• [Task item] Report, as a bare number, how many lines in the data contain "Relative".

***** The data

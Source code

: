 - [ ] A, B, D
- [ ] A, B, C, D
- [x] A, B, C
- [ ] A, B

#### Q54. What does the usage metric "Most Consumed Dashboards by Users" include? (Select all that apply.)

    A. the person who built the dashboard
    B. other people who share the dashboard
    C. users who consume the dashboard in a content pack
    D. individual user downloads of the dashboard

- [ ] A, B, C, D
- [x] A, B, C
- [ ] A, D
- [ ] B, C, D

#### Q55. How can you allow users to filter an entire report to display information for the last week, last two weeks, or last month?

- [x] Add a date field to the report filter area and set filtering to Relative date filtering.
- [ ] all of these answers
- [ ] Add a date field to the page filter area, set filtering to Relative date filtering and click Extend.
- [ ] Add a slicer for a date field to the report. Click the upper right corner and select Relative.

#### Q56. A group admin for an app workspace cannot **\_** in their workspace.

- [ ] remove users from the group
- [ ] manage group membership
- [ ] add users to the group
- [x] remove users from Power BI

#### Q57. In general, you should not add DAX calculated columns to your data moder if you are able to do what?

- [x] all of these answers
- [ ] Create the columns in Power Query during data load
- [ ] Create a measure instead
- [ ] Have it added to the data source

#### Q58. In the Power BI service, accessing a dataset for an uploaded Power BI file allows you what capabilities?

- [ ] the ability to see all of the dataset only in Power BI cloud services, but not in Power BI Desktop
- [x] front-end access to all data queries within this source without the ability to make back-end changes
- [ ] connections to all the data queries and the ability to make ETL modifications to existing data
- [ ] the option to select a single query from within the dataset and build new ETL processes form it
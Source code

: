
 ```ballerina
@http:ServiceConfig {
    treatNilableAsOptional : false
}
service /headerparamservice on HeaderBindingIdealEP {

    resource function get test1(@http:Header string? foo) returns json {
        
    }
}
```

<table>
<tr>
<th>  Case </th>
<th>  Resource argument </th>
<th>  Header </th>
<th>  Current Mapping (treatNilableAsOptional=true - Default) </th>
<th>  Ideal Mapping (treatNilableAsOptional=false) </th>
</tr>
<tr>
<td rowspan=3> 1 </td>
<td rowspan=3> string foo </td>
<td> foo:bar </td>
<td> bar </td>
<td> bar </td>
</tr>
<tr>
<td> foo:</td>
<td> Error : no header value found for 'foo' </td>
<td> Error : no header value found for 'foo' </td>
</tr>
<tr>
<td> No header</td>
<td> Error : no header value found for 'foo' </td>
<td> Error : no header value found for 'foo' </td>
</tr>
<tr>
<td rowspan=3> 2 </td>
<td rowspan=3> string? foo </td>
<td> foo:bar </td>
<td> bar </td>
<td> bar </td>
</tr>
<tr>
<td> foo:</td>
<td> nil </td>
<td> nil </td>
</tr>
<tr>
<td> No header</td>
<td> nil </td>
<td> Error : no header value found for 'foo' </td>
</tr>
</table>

**********

• [Completed task] 3